Talk about natural resources.
If you attended “Rusty Compass, Dusty Rose” or “Last of the Red Hot Lovers” at the Chilkat Center, you saw a lot besides a great show.
You saw the fruit of more than 50 years of effort in the form of Lynn Canal Community Players, and the unselfish dedication of longtime volunteers like Tod Sebens and Margaret Sebens.
You also saw the legacy of a generation of Haines artists and teachers – Dan Henry and Linnus Danner immediately come to mind – who promoted excellence in arts and imbued in a younger generation not only the desire, but the skills to lift community theater to an exceptional standard.
You also got a glimpse of the potential for Haines, a future that defies uncertain economies and shaky budgets. That future is in the arts.
Going way back to 1830 and the carving of the Whale House pieces and other masterworks, art is what put our tiny settlement on the map of the world. The only real question is whether we have the courage to invest in that legacy and carry it into the future.
Tresham Gregg, my colleague on the borough assembly, won’t stop beating this drum. I’m tired of hearing it, but it’s on the mark: In the culture market, Haines has the potential to be something big.
Gregg’s economics make sense. There is only so much ore in the Palmer prospect and there are only so many salmon in the sea, he says. But the number of people who would enjoy a visit to Haines is virtually unlimited, and art is a shiny lure for hooking them on this place.
Like visitors, art is an infinitely renewable resource, and it’s already what we’re about.
It was when the Village of Klukwan opened its Jilkaat Kwaan Heritage Center last May as it was in 1957 when Carl Heinmiller launched Alaska Indian Arts. It was when the Chilkat Center for the Arts opened in 1967 as it was in 2014 when Aaron Nash bolted his “rubber ducky” dyptich to the wall of Main Street’s liquor store.
We have fine art and fine artists. We must find a way to start capitalizing on them, literally.
This is what the Alaska Arts Confluence is all about, and something the Haines Borough’s economic development efforts need to zero in on, for this reason: Unlike other ideas for boosting the economy, residents are already at work creating art, and the arts have wide public support. A little bit of municipal assistance could push our town – as an arts hub – a long way.
Could the Mosquito Lake School become a charter school or private school for the arts along the lines of New York City’s LaGuardia High School of Music & Art and Performing Arts? Might such a school attract people to live here? If the old Coliseum Theater building on Main Street doesn’t succeed as a retail location, how about reincarnation as a Puppet Theater and Museum? Gepetto’s Junkyard has staged shows that are outrageously fun and intriguing.
And what about the idea of resurrecting some version of ACTFEST in Haines? The week-long theater festival drew community theater groups from all of Alaska for 20 years before tripping over some relatively small hurdles: the cost of travel to Haines, and a burnt-out pool of local volunteers.

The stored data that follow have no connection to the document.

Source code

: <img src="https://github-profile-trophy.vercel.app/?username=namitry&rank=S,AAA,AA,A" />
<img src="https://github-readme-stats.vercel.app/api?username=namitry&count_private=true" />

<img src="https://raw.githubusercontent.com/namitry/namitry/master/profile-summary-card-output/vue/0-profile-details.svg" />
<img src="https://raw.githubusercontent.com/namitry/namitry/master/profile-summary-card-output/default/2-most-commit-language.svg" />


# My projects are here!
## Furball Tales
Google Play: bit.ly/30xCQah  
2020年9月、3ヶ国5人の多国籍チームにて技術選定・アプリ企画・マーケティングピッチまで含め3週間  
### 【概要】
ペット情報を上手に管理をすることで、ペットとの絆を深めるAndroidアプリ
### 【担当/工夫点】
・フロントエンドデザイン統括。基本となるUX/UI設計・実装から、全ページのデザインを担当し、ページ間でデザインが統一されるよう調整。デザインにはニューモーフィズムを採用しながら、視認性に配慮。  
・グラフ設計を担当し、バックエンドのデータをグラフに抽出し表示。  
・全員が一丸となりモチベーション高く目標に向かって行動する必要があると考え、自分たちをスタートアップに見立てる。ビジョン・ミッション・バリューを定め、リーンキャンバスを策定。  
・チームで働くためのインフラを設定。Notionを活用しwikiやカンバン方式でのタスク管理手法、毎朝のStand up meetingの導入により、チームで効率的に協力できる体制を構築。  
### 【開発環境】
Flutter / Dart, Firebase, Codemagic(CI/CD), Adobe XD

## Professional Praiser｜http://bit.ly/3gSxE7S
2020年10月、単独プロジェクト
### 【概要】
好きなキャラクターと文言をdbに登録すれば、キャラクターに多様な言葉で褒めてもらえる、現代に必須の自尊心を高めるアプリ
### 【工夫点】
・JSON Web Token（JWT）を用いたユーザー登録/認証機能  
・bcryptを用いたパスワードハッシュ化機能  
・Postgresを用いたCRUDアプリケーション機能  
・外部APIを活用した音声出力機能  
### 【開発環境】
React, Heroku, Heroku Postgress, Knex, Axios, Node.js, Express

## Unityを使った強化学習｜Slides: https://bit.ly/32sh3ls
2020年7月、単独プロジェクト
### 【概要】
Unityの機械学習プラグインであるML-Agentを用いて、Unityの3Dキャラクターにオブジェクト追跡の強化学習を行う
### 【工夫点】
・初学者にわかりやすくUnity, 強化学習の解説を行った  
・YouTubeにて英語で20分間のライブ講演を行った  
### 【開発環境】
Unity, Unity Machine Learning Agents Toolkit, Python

But ACTFEST, which enjoyed generous state support during the oil boom years, never tried marketing itself to potential audiences in Juneau and Whitehorse, Y.T. The fact that thespians relished the opportunity of coming to Haines in April suggests that audiences might feel the same way.
There are unlimited ideas, a few of which might fly. Thomas Edison said he had 3,000 theories for inventing a light bulb, two of which worked.
Haines inspires art and attracts artists. Those are natural resources as real as salmon and trees and gold. How to refine arts resources and fashion them into an attractive product to market and sell to the world is our challenge. It’s a worthy one. We need to get at it, as our light bulb may take a few years to invent.